Is there a way i can check that? Or would i have to bring it in to have that tested? 

Is there a specified pressure of freon that the low side is supposed to have? I have a tool to check the pressure but I'm not sure what the number is supposed to be.. Maybe the system isn't charged to what its supposed to be? It's actually been like this a few months after i first bought the car, which has 21,000 miles right now. i just never bugged me as much until now.

I just hope they don't give me the run arounds like they did the last time i brought it in for warranty service. The thermostat had failed and the radiator fan would blow on High every single time i drove the car and the check engine light was on. They told me it would take four days before they could even look at my car so i had to drive it like that until they were able to take it in, as this was my only car, and fix the problem. Which took them all day to repair btw. It sucks because i live on an island and there is only one dealership that i have access to.


----------



## Cruze2.0Diesel (Jun 30, 2013)

Low side pressure will vary with humidity, generally 40PSI. High side pressure will vary with ambient temperature, generally 200-300PSI. Does the electric cooling fan come on while it is idling?


----------



## Mrhawaiibound (Jan 12, 2014)

Cruze2.0Diesel said:


> Low side pressure will vary with humidity, generally 40PSI. High side pressure will vary with ambient temperature, generally 200-300PSI. Does the electric cooling fan come on while it is idling?
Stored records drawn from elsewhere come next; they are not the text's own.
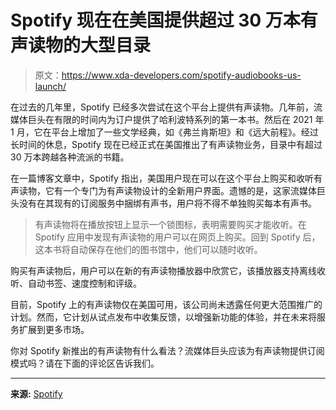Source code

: # Spotify 现在在美国提供超过 30 万本有声读物的大型目录

> 原文：<https://www.xda-developers.com/spotify-audiobooks-us-launch/>

在过去的几年里，Spotify 已经多次尝试在这个平台上提供有声读物。几年前，流媒体巨头在有限的时间内为订户提供了哈利波特系列的第一本书。然后在 2021 年 1 月，它在平台上增加了一些文学经典，如《弗兰肯斯坦》和《远大前程》。经过长时间的休息，Spotify 现在已经正式在美国推出了有声读物业务，目录中有超过 30 万本跨越各种流派的书籍。

在一篇博客文章中，Spotify 指出，美国用户现在可以在这个平台上购买和收听有声读物，它有一个专门为有声读物设计的全新用户界面。遗憾的是，这家流媒体巨头没有在其现有的订阅服务中捆绑有声书，用户将不得不单独购买每本有声书。

> 有声读物将在播放按钮上显示一个锁图标，表明需要购买才能收听。在 Spotify 应用中发现有声读物的用户可以在网页上购买。回到 Spotify 后，这本书将自动保存在他们的图书馆中，他们可以随时收听。

购买有声读物后，用户可以在新的有声读物播放器中欣赏它，该播放器支持离线收听、自动书签、速度控制和评级。

目前，Spotify 上的有声读物仅在美国可用，该公司尚未透露任何更大范围推广的计划。然而，它计划从试点发布中收集反馈，以增强新功能的体验，并在未来将服务扩展到更多市场。

你对 Spotify 新推出的有声读物有什么看法？流媒体巨头应该为有声读物提供订阅模式吗？请在下面的评论区告诉我们。

* * *

**来源:** [Spotify](https://newsroom.spotify.com/2022-09-20/with-audiobooks-launching-in-the-u-s-today-spotify-is-the-home-for-all-the-audio-you-love/)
Great! I will check the low side pressure as soon as I get home from work. It's kind of hard to tell when I'm sitting at a stop light but I know the fan comes on while I'm sitting in a parking lot with the AC running. Does the car reduce power to the AC when sitting at idle to save gas? I'm starting to think this condensor is just too small, but what confuses me is that the ones at work have no problem :question: I want to avoid my horrible dealer as much as possible.


----------



## Mrhawaiibound (Jan 12, 2014)

grs1961 said:


> When you arrange to take it in, make sure that they understand you are *going to take the service manager for a drive in it until heesh observes the problem*, and then bloody well do it!!
> 
> There is no point dropping off a vehicle with an intermittent problem and hoping that it will show up when they get around to looking at it.
> 
> If you have to, take the day off work.


I know with my luck that while I'm on the test drive with the service manager that everything is gonna work perfectly and the problem is gonna magically go away. Perhaps I can just ask them to check the pressure in my AC system and possibly recharge if it's low? Are AC recharges covered under warranty? Cause I don't wanna pay for something that should've been done before I bought it!!


----------



## Chevy Customer Care (Oct 29, 2011)

Mrhawaiibound, 

Be sure to keep us posted. Let us know if you would like for us to reach out to your dealership on your behalf. 

Erica Tiffany
Chevrolet Customer Care


----------